ÖVP will Zitate aus Aktenleaks unter Strafe stellen

Die ÖVP will bei ihren Justizreformplänen offenbar auch die Berichterstattung über prominente Ermittlungsverfahren erschweren. Derzeit dürfen Anwälte und Anwältinnen Ermittlungsakten weitergeben, Medien dürfen (unter Einhaltung des Medienrechts) daraus zitieren.

Letzteres will die ÖVP laut „Kurier“ (Mittwoch-Ausgabe) nun verbieten. Außerdem will sie den Ermittlern die „überschießende Auswertung“ von Kommunikation untersagen.

Als Beispiel genannt wird, dass bei Ex-Novomatic-Chef Harald Neumann Gehaltspläne gefunden worden seien, die in weiterer Folge an den Untersuchungsausschuss übermittelt worden seien. Außerdem soll es ein Verbot der Veröffentlichung von Ermittlungsakten nach deutschem Vorbild geben. Damit könnten Medien bestraft werden, wenn sie direkt aus Ermittlungsakten zitieren.

Veröffentlichung in Deutschland nach öffentlicher Verhandlung

In Deutschland dürfen Dokumente eines Strafverfahrens erst im Wortlaut veröffentlicht werden, wenn sie in öffentlicher Verhandlung erörtert wurden. Berichte über Ermittlungsverfahren und eingestellte Ermittlungen würden durch eine derartige Regelung deutlich erschwert.

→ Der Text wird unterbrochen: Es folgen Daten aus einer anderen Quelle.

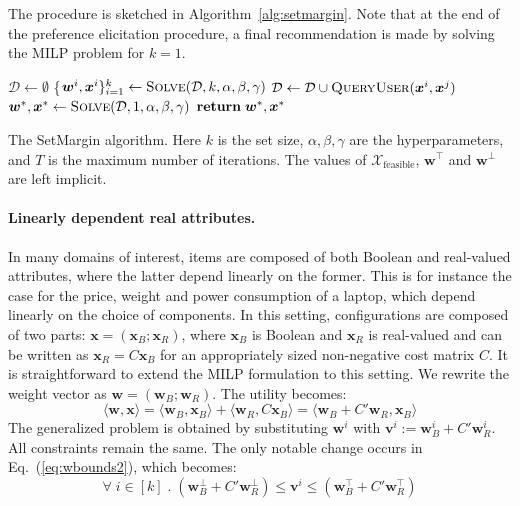 \documentclass{article}
\renewcommand\[{\begin{equation}}
\renewcommand\]{\end{equation}}
\newcommand{\calvar}[1]{\ensuremath{\mathcal{#1}}}
\newcommand{\calD}{\calvar{D}}
\newcommand{\calX}{\calvar{X}}
\newcommand{\vecvar}[1]{\ensuremath{\boldsymbol{#1}}}
\newcommand{\vv}{\vecvar{v}}
\newcommand{\vw}{\vecvar{w}}
\newcommand{\vx}{\vecvar{x}}
\begin{document}
The procedure is sketched in
Algorithm~\ref{alg:setmargin}. Note that at the end of the preference
elicitation procedure, a final recommendation is made by solving the
MILP problem for $k=1$.

\begin{algorithm}[t]
{\footnotesize
\begin{algorithmic}[1]
        \State $\calD \gets \emptyset$
            \State \{$\vw^{i}, \vx^{i}\}_{i=1}^k \gets \text{{\sc Solve}}(\calD, k, \alpha, \beta, \gamma)$
            \For{$\vx^{i},\vx^{j} \in \{ \vx^{1}, \ldots, \vx^{k} \} \; \text{{\bf s.t.}} \; i < j$}
                \State $\calD \gets \calD \cup \text{{\sc QueryUser}}(\vx^{i},\vx^{j})$
            \EndFor
        \EndFor
        \State $\vw^*, \vx^* \gets \text{{\sc Solve}}(\calD, 1, \alpha, \beta, \gamma)$
        \State ${\bf return}\; \vw^*, \vx^*$
    \EndProcedure
\end{algorithmic}
}
\caption{\label{alg:setmargin} The {\sc SetMargin} algorithm. Here $k$ is the
set size, $\alpha,\beta,\gamma$ are the hyperparameters, and $T$ is the maximum
number of iterations. The values of $\calX_\text{feasible}$, $\vw^\top$ and
$\vw^\bot$ are left implicit.}
\end{algorithm}

\paragraph{Linearly dependent real attributes.} In many domains of
interest, items are composed of both Boolean and real-valued
attributes, where the latter depend linearly on the former. This is
for instance the case for the price, weight and power consumption of a
laptop, which depend linearly on the choice of components.  In
this setting, %
configurations are composed of two parts:
$\vx = (\vx_B;\vx_R)$, where $\vx_B$ is Boolean and $\vx_R$ is
real-valued and can be written as $\vx_R = C \vx_B$ for an
appropriately sized non-negative cost matrix $C$.  It is
straightforward to extend the MILP formulation to this setting. %
We rewrite the weight vector as $\vw = (\vw_B;\vw_R)$. The utility
becomes:
%
$$ \langle \vw, \vx \rangle = \langle \vw_B, \vx_B \rangle + \langle \vw_R, C \vx_B \rangle = \langle \vw_B + C' \vw_R, \vx_B \rangle $$
%
The generalized problem is obtained by substituting $\vw^i$ with $\vv^i :=
\vw_B^i + C' \vw_R^i$.  All constraints remain the same. The only notable
change occurs in Eq.~(\ref{eq:wbounds2}), which becomes:
%
$$ \forall \; i \in [k] \;.\; (\vw_B^\bot + C' \vw_R^\bot) \le \vv^i \le (\vw_B^\top + C' \vw_R^\top)$$
%
\end{document}
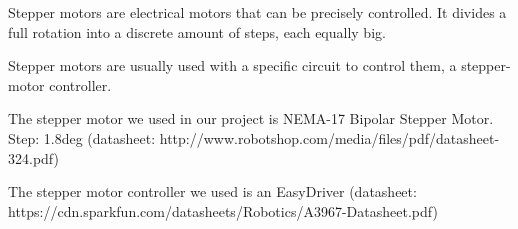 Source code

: Stepper motors are electrical motors that can be precisely controlled.
It divides a full rotation into a discrete amount of steps, each equally big.

Stepper motors are usually used with a specific circuit to control them, a stepper-motor controller.

The stepper motor we used in our project is NEMA-17 Bipolar Stepper Motor.
Step: 1.8deg
(datasheet: http://www.robotshop.com/media/files/pdf/datasheet-324.pdf)

The stepper motor controller we used is an EasyDriver
(datasheet: https://cdn.sparkfun.com/datasheets/Robotics/A3967-Datasheet.pdf)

Bei den Ermittlungen zur „Ibiza“- und Glücksspielaffäre hat die Wirtschafts- und Korruptionsstaatsanwaltschaft (WKStA) auch frühere und aktive ÖVP-Politiker ins Visier genommen. Die Ermittlungen stützen sich unter anderem auf die Auswertung von Handynachrichten – etwa beim ÖVP-nahen Chef der Staatsholding ÖBAG, Thomas Schmid, und bei Ex-FPÖ-Chef Heinz-Christian Strache – die teils auch in Medien veröffentlicht wurden.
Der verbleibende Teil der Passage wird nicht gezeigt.